Pollara, entretanto, minimizou a necessidade de ajuda privada para controlar a fila. "O que temos hoje são os hospitais filantrópicos que já têm convênio com o SUS (Sistema Único de Saúde)", disse o secretário, ao afirmar que seriam 25 unidades médicas. Só elas já seriam suficientes para dar conta da fila em 90 dias, sem a necessidade de estender os atendimentos durante a madrugada.

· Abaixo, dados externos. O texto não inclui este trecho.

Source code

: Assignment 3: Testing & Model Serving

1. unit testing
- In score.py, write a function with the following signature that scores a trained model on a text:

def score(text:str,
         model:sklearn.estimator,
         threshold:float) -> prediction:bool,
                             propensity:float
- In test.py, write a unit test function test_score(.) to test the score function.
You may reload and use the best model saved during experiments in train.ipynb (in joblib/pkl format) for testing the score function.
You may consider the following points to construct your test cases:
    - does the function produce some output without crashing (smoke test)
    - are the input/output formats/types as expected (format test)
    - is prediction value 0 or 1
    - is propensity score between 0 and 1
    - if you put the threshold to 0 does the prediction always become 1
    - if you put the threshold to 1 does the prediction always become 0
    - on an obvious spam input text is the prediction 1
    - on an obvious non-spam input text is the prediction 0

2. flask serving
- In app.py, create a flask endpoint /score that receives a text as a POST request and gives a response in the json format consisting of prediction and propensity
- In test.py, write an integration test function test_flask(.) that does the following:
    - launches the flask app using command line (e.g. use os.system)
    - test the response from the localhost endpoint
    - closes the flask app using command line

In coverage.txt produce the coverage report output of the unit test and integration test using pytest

"Não vamos ter aquele paciente das 2 horas, das 3 horas, com dificuldade de transporte. Os hospitais vão funcionar o dia inteiro." Mesmo assim, hoje teria início um "chamamento universal" para outras unidades privadas, que "estariam muito interessadas" em participar, segundo o secretário. Os pagamentos dos exames são em valores da tabela do SUS. Pollara disse que a "fila é de 550 mil exames". "Para vocês terem ideia, a Prefeitura faz 43 milhões de exames por ano", afirmou, ao reforçar que a fila teria esse tamanho só por uma questão de gestão.

Pollara não deu detalhes sobre como os pacientes que passarão por nova consulta serão chamados. Disse que cada unidade da cidade teria o contato das pessoas na fila e as chamaria diretamente. "A própria unidade que solicitou o exame vai receber a informação e vai solicitar uma nova consulta ao paciente."